### HOW TO COMPLETE THIS TASK
Could you retype the records word for word but without any pictures?

****

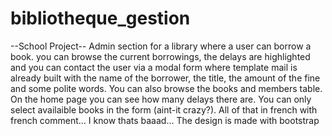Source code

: bibliotheque_gestion
====================
--School Project--
Admin section for a library where a user can borrow a book.
you can browse the current borrowings, the delays are highlighted and you can contact the user via a modal form where template mail is already built with the name of the borrower, the title, the amount of the fine and some polite words.
You can also browse the books and members table. On the home page you can see how many delays there are. You can only select availaible books in the form (aint-it crazy?).
All of that in french with french comment... I know thats baaad...
The design is made with bootstrap
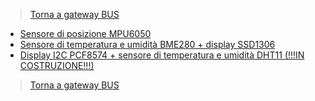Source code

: >[Torna a gateway BUS](gateway.md)

- [Sensore di posizione MPU6050](mpu6050.md)
- [Sensore di temperatura e umidità BME280 + display SSD1306](bme280.md)
- [Display I2C PCF8574 + sensore di temperatura e umidità DHT11 (!!!IN COSTRUZIONE!!!)](PCF8574.md)

>[Torna a gateway BUS](gateway.md)
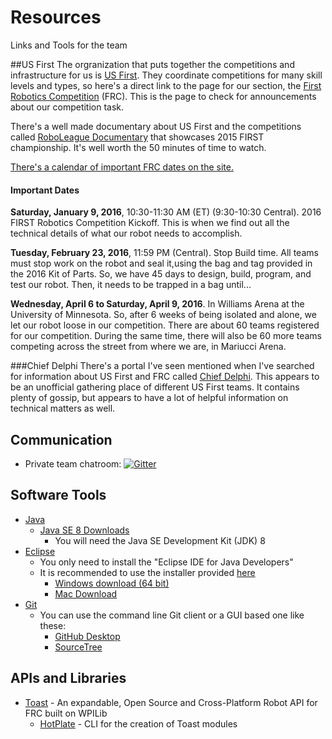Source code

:# Resources
Links and Tools for the team

##US First
The orgranization that puts together the competitions and infrastructure for us is [US First](http://www.usfirst.org).  They coordinate competitions for many skill levels and types, so here's a direct link to the page for our section, the [First Robotics Competition](http://www.usfirst.org/roboticsprograms/frc) (FRC).  This is the page to check for announcements about our competition task.

There's a well made documentary about US First and the competitions called [RoboLeague Documentary](http://www.usfirst.org/roboticsprograms/frc/roboleague2015) that showcases 2015 FIRST championship.  It's well worth the 50 minutes of time to watch.

[There's a calendar of important FRC dates on the site.](http://www.usfirst.org/roboticsprograms/frc/calendar/list)

#### Important Dates
**Saturday, January 9, 2016**, 10:30-11:30 AM (ET) (9:30-10:30 Central). 2016 FIRST Robotics Competition Kickoff.
This is when we find out all the technical details of what our robot needs to accomplish.  

**Tuesday, February 23, 2016**, 11:59 PM (Central). Stop Build time.  All teams must stop work on the robot and seal it,using the bag and tag provided in the 2016 Kit of Parts.  So, we have 45 days to design, build, program, and test our robot.  Then, it needs to be trapped in a bag until...

**Wednesday, April 6 to Saturday, April 9, 2016**. In Williams Arena at the University of Minnesota. So, after 6 weeks of being isolated and alone, we let our robot loose in our competition.  There are about 60 teams registered for our competition.  During the same time, there will also be 60 more teams competing across the street from where we are, in Mariucci Arena.

###Chief Delphi
There's a portal I've seen mentioned when I've searched for information about US First and FRC called [Chief Delphi](http://www.chiefdelphi.com/forums/portal.php).  This appears to be an unofficial gathering place of different US First teams.  It contains plenty of gossip, but appears to have a lot of helpful information on technical matters as well.

## Communication

- Private team chatroom: [![Gitter](https://badges.gitter.im/Join%20Chat.svg)](https://gitter.im/frc2879)

## Software Tools

- [Java](https://www.oracle.com/java/index.html)
  - [Java SE 8 Downloads](http://www.oracle.com/technetwork/java/javase/downloads/index.html)
    - You will need the Java SE Development Kit (JDK) 8
- [Eclipse](https://eclipse.org/)
  - You only need to install the "Eclipse IDE for Java Developers"
  - It is recommended to use the installer provided [here](https://eclipse.org/downloads/)
    - [Windows download (64 bit)](https://eclipse.org/downloads/download.php?file=/oomph/epp/mars/R1a/eclipse-inst-win64.exe&r=1)
    - [Mac Download](https://eclipse.org/downloads/download.php?file=/oomph/epp/mars/R1a/eclipse-inst-mac64.tar.gz&r=1)
- [Git](https://git-scm.com/)
  - You can use the command line Git client or a GUI based one like these:
    - [GitHub Desktop](https://desktop.github.com/)
    - [SourceTree](https://www.sourcetreeapp.com/)

## APIs and Libraries

- [Toast](https://github.com/Open-RIO/ToastAPI) - An expandable, Open Source and Cross-Platform Robot API for FRC built on WPILib
  - [HotPlate](https://github.com/Open-RIO/HotPlate) - CLI for the creation of Toast modules
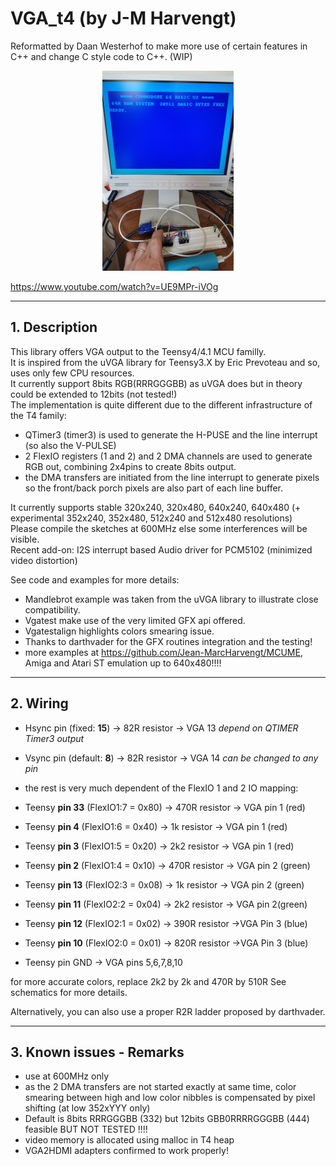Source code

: # VGA_t4 (by J-M Harvengt)
Reformatted by Daan Westerhof to make more use of certain features in C++ and change C style code to C++. (WIP)

<p align="center">
  <img height="320" src="/images/vga.png">
</p>

https://www.youtube.com/watch?v=UE9MPr-iVOg

---
## 1. Description

This library offers VGA output to the Teensy4/4.1 MCU familly.<br>
It is inspired from the uVGA library for Teensy3.X by Eric Prevoteau and so, uses only few CPU resources.<br>
It currently support 8bits RGB(RRRGGGBB) as uVGA does but in theory could be extended to 12bits (not tested!)<br>
The implementation is quite different due to the different infrastructure of the T4 family:<br>

- QTimer3 (timer3) is used to generate the H-PUSE and the line interrupt (so also the V-PULSE)
- 2 FlexIO registers (1 and 2) and 2 DMA channels are used to generate RGB out, combining 2x4pins to create 8bits output.
- the DMA transfers are initiated from the line interrupt to generate pixels so the front/back porch pixels are also part of each line buffer.

It currently supports stable 320x240, 320x480, 640x240, 640x480 (+ experimental 352x240, 352x480, 512x240 and 512x480 resolutions)<br>
Please compile the sketches at 600MHz else some interferences will be visible.<br>
Recent add-on: I2S interrupt based Audio driver for PCM5102 (minimized video distortion)<br>

See code and examples for more details:
- Mandlebrot example was taken from the uVGA library to illustrate close compatibility.
- Vgatest make use of the very limited GFX api offered.
- Vgatestalign highlights colors smearing issue.
- Thanks to darthvader for the GFX routines integration and the testing!
- more examples at https://github.com/Jean-MarcHarvengt/MCUME, Amiga and Atari ST emulation up to 640x480!!!!


---
## 2. Wiring

* Hsync pin (fixed: **15**) -> 82R resistor -> VGA 13
    *depend on QTIMER Timer3 output*

* Vsync pin (default: **8**) -> 82R resistor -> VGA 14
    *can be changed to any pin*

* the rest is very much dependent of the FlexIO 1 and 2 IO mapping:

* Teensy __pin 33__ (FlexIO1:7 = 0x80) -> 470R resistor -> VGA pin 1 (red)
* Teensy __pin 4__ (FlexIO1:6 = 0x40) -> 1k resistor -> VGA pin 1 (red)
* Teensy __pin 3__ (FlexIO1:5 = 0x20) -> 2k2 resistor -> VGA pin 1 (red)

* Teensy __pin 2__  (FlexIO1:4 = 0x10) -> 470R resistor -> VGA pin 2 (green)
* Teensy __pin 13__  (FlexIO2:3 = 0x08) -> 1k resistor -> VGA pin 2 (green)
* Teensy __pin 11__  (FlexIO2:2 = 0x04) -> 2k2 resistor -> VGA pin 2(green)

* Teensy __pin 12__ (FlexIO2:1 = 0x02) -> 390R resistor ->VGA Pin 3 (blue)
* Teensy __pin 10__ (FlexIO2:0 = 0x01) -> 820R resistor ->VGA Pin 3 (blue)

* Teensy pin GND -> VGA pins 5,6,7,8,10

for more accurate colors, replace 2k2 by 2k and 470R by 510R
See schematics for more details.

Alternatively, you can also use a proper R2R ladder proposed by darthvader.

---
## 3. Known issues - Remarks

- use at 600MHz only
- as the 2 DMA transfers are not started exactly at same time, color smearing between high and low color nibbles is compensated by pixel shifting (at low 352xYYY only)
- Default is 8bits RRRGGGBB (332) but 12bits GBB0RRRRGGGBB (444) feasible BUT NOT TESTED !!!!
- video memory is allocated using malloc in T4 heap
- VGA2HDMI adapters confirmed to work properly!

****

### ANSWER BOX
Source code

: bibliotheque_gestion
====================
--School Project--
Admin section for a library where a user can borrow a book.
you can browse the current borrowings, the delays are highlighted and you can contact the user via a modal form where template mail is already built with the name of the borrower, the title, the amount of the fine and some polite words.
You can also browse the books and members table. On the home page you can see how many delays there are. You can only select availaible books in the form (aint-it crazy?).
All of that in french with french comment... I know thats baaad...
The design is made with bootstrap
Source code

: >[Torna a gateway BUS](gateway.md)

- [Sensore di posizione MPU6050](mpu6050.md)
- [Sensore di temperatura e umidità BME280 + display SSD1306](bme280.md)
- [Display I2C PCF8574 + sensore di temperatura e umidità DHT11 (!!!IN COSTRUZIONE!!!)](PCF8574.md)

>[Torna a gateway BUS](gateway.md)
Source code

:# Resources
Links and Tools for the team

##US First
The orgranization that puts together the competitions and infrastructure for us is [US First](http://www.usfirst.org).  They coordinate competitions for many skill levels and types, so here's a direct link to the page for our section, the [First Robotics Competition](http://www.usfirst.org/roboticsprograms/frc) (FRC).  This is the page to check for announcements about our competition task.

There's a well made documentary about US First and the competitions called [RoboLeague Documentary](http://www.usfirst.org/roboticsprograms/frc/roboleague2015) that showcases 2015 FIRST championship.  It's well worth the 50 minutes of time to watch.

[There's a calendar of important FRC dates on the site.](http://www.usfirst.org/roboticsprograms/frc/calendar/list)

#### Important Dates
**Saturday, January 9, 2016**, 10:30-11:30 AM (ET) (9:30-10:30 Central). 2016 FIRST Robotics Competition Kickoff.
This is when we find out all the technical details of what our robot needs to accomplish.  

**Tuesday, February 23, 2016**, 11:59 PM (Central). Stop Build time.  All teams must stop work on the robot and seal it,using the bag and tag provided in the 2016 Kit of Parts.  So, we have 45 days to design, build, program, and test our robot.  Then, it needs to be trapped in a bag until...

**Wednesday, April 6 to Saturday, April 9, 2016**. In Williams Arena at the University of Minnesota. So, after 6 weeks of being isolated and alone, we let our robot loose in our competition.  There are about 60 teams registered for our competition.  During the same time, there will also be 60 more teams competing across the street from where we are, in Mariucci Arena.

###Chief Delphi
There's a portal I've seen mentioned when I've searched for information about US First and FRC called [Chief Delphi](http://www.chiefdelphi.com/forums/portal.php).  This appears to be an unofficial gathering place of different US First teams.  It contains plenty of gossip, but appears to have a lot of helpful information on technical matters as well.

## Communication

- Private team chatroom: [![Gitter](https://badges.gitter.im/Join%20Chat.svg)](https://gitter.im/frc2879)

## Software Tools

- [Java](https://www.oracle.com/java/index.html)
  - [Java SE 8 Downloads](http://www.oracle.com/technetwork/java/javase/downloads/index.html)
    - You will need the Java SE Development Kit (JDK) 8
- [Eclipse](https://eclipse.org/)
  - You only need to install the "Eclipse IDE for Java Developers"
  - It is recommended to use the installer provided [here](https://eclipse.org/downloads/)
    - [Windows download (64 bit)](https://eclipse.org/downloads/download.php?file=/oomph/epp/mars/R1a/eclipse-inst-win64.exe&r=1)
    - [Mac Download](https://eclipse.org/downloads/download.php?file=/oomph/epp/mars/R1a/eclipse-inst-mac64.tar.gz&r=1)
- [Git](https://git-scm.com/)
  - You can use the command line Git client or a GUI based one like these:
    - [GitHub Desktop](https://desktop.github.com/)
    - [SourceTree](https://www.sourcetreeapp.com/)

## APIs and Libraries

- [Toast](https://github.com/Open-RIO/ToastAPI) - An expandable, Open Source and Cross-Platform Robot API for FRC built on WPILib
  - [HotPlate](https://github.com/Open-RIO/HotPlate) - CLI for the creation of Toast modules
Source code

: # VGA_t4 (by J-M Harvengt)
Reformatted by Daan Westerhof to make more use of certain features in C++ and change C style code to C++. (WIP)

<p align="center">
  <img height="320" src="/images/vga.png">
</p>

https://www.youtube.com/watch?v=UE9MPr-iVOg

---
## 1. Description

This library offers VGA output to the Teensy4/4.1 MCU familly.<br>
It is inspired from the uVGA library for Teensy3.X by Eric Prevoteau and so, uses only few CPU resources.<br>
It currently support 8bits RGB(RRRGGGBB) as uVGA does but in theory could be extended to 12bits (not tested!)<br>
The implementation is quite different due to the different infrastructure of the T4 family:<br>

- QTimer3 (timer3) is used to generate the H-PUSE and the line interrupt (so also the V-PULSE)
- 2 FlexIO registers (1 and 2) and 2 DMA channels are used to generate RGB out, combining 2x4pins to create 8bits output.
- the DMA transfers are initiated from the line interrupt to generate pixels so the front/back porch pixels are also part of each line buffer.

It currently supports stable 320x240, 320x480, 640x240, 640x480 (+ experimental 352x240, 352x480, 512x240 and 512x480 resolutions)<br>
Please compile the sketches at 600MHz else some interferences will be visible.<br>
Recent add-on: I2S interrupt based Audio driver for PCM5102 (minimized video distortion)<br>

See code and examples for more details:
- Mandlebrot example was taken from the uVGA library to illustrate close compatibility.
- Vgatest make use of the very limited GFX api offered.
- Vgatestalign highlights colors smearing issue.
- Thanks to darthvader for the GFX routines integration and the testing!
- more examples at https://github.com/Jean-MarcHarvengt/MCUME, Amiga and Atari ST emulation up to 640x480!!!!


---
## 2. Wiring

* Hsync pin (fixed: **15**) -> 82R resistor -> VGA 13
    *depend on QTIMER Timer3 output*

* Vsync pin (default: **8**) -> 82R resistor -> VGA 14
    *can be changed to any pin*

* the rest is very much dependent of the FlexIO 1 and 2 IO mapping:

* Teensy __pin 33__ (FlexIO1:7 = 0x80) -> 470R resistor -> VGA pin 1 (red)
* Teensy __pin 4__ (FlexIO1:6 = 0x40) -> 1k resistor -> VGA pin 1 (red)
* Teensy __pin 3__ (FlexIO1:5 = 0x20) -> 2k2 resistor -> VGA pin 1 (red)

* Teensy __pin 2__  (FlexIO1:4 = 0x10) -> 470R resistor -> VGA pin 2 (green)
* Teensy __pin 13__  (FlexIO2:3 = 0x08) -> 1k resistor -> VGA pin 2 (green)
* Teensy __pin 11__  (FlexIO2:2 = 0x04) -> 2k2 resistor -> VGA pin 2(green)

* Teensy __pin 12__ (FlexIO2:1 = 0x02) -> 390R resistor ->VGA Pin 3 (blue)
* Teensy __pin 10__ (FlexIO2:0 = 0x01) -> 820R resistor ->VGA Pin 3 (blue)

* Teensy pin GND -> VGA pins 5,6,7,8,10

for more accurate colors, replace 2k2 by 2k and 470R by 510R
See schematics for more details.

Alternatively, you can also use a proper R2R ladder proposed by darthvader.

---
## 3. Known issues - Remarks

- use at 600MHz only
- as the 2 DMA transfers are not started exactly at same time, color smearing between high and low color nibbles is compensated by pixel shifting (at low 352xYYY only)
- Default is 8bits RRRGGGBB (332) but 12bits GBB0RRRRGGGBB (444) feasible BUT NOT TESTED !!!!
- video memory is allocated using malloc in T4 heap
- VGA2HDMI adapters confirmed to work properly!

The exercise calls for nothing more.